(Given data)

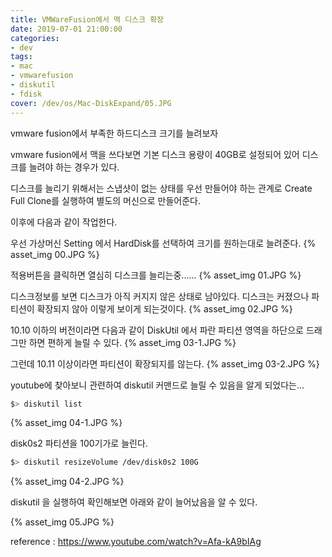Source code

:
 ```yaml
---
title: VMWareFusion에서 맥 디스크 확장
date: 2019-07-01 21:00:00
categories:
- dev
tags:
- mac
- vmwarefusion
- diskutil
- fdisk
cover: /dev/os/Mac-DiskExpand/05.JPG
---
```


vmware fusion에서 부족한 하드디스크 크기를 늘려보자

<!-- more -->

vmware fusion에서 맥을 쓰다보면 기본 디스크 용량이 40GB로 설정되어 있어 디스크를 늘려야 하는 경우가 있다.

디스크를 늘리기 위해서는 스냅샷이 없는 상태를 우선 만들어야 하는 관계로 Create Full Clone를 실행하여 별도의 머신으로 만들어준다. 

이후에 다음과 같이 작업한다.

우선 가상머신 Setting 에서 HardDisk를 선택하여 크기를 원하는대로 늘려준다.
{% asset_img 00.JPG %}

적용버튼을 클릭하면 열심히 디스크를 늘리는중......
{% asset_img 01.JPG %}

디스크정보를 보면 디스크가 아직 커지지 않은 상태로 남아있다. 디스크는 커졌으나 파티션이 확장되지 않아 이렇게 보이게 되는것이다.
{% asset_img 02.JPG %}

10.10 이하의 버전이라면 다음과 같이 DiskUtil 에서 파란 파티션 영역을 하단으로 드래그만 하면 편하게 늘릴 수 있다.
{% asset_img 03-1.JPG %}

그런데 10.11 이상이라면 파티션이 확장되지를 않는다.
{% asset_img 03-2.JPG %}

youtube에 찾아보니 관련하여 diskutil 커맨드로 늘릴 수 있음을 알게 되었다는...
```sh
$> diskutil list
```

{% asset_img 04-1.JPG %}

disk0s2 파티션을 100기가로 늘린다.
```sh
$> diskutil resizeVolume /dev/disk0s2 100G
```
{% asset_img 04-2.JPG %}

diskutil 을 실행하여 확인해보면 아래와 같이 늘어났음을 알 수 있다.

{% asset_img 05.JPG %}


reference : https://www.youtube.com/watch?v=Afa-kA9bIAg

(End Given data)

Work to be completed: With the pictures set aside, please write out all of the records above exactly.

Solved exercise:
Source code

:
 ```yaml
---
title: VMWareFusion에서 맥 디스크 확장
date: 2019-07-01 21:00:00
categories:
- dev
tags:
- mac
- vmwarefusion
- diskutil
- fdisk
cover: /dev/os/Mac-DiskExpand/05.JPG
---
```


vmware fusion에서 부족한 하드디스크 크기를 늘려보자

<!-- more -->

vmware fusion에서 맥을 쓰다보면 기본 디스크 용량이 40GB로 설정되어 있어 디스크를 늘려야 하는 경우가 있다.

디스크를 늘리기 위해서는 스냅샷이 없는 상태를 우선 만들어야 하는 관계로 Create Full Clone를 실행하여 별도의 머신으로 만들어준다. 

이후에 다음과 같이 작업한다.

우선 가상머신 Setting 에서 HardDisk를 선택하여 크기를 원하는대로 늘려준다.
{% asset_img 00.JPG %}

적용버튼을 클릭하면 열심히 디스크를 늘리는중......
{% asset_img 01.JPG %}

디스크정보를 보면 디스크가 아직 커지지 않은 상태로 남아있다. 디스크는 커졌으나 파티션이 확장되지 않아 이렇게 보이게 되는것이다.
{% asset_img 02.JPG %}

10.10 이하의 버전이라면 다음과 같이 DiskUtil 에서 파란 파티션 영역을 하단으로 드래그만 하면 편하게 늘릴 수 있다.
{% asset_img 03-1.JPG %}

그런데 10.11 이상이라면 파티션이 확장되지를 않는다.
{% asset_img 03-2.JPG %}

youtube에 찾아보니 관련하여 diskutil 커맨드로 늘릴 수 있음을 알게 되었다는...
```sh
$> diskutil list
```

{% asset_img 04-1.JPG %}

disk0s2 파티션을 100기가로 늘린다.
```sh
$> diskutil resizeVolume /dev/disk0s2 100G
```
{% asset_img 04-2.JPG %}

diskutil 을 실행하여 확인해보면 아래와 같이 늘어났음을 알 수 있다.

{% asset_img 05.JPG %}


reference : https://www.youtube.com/watch?v=Afa-kA9bIAg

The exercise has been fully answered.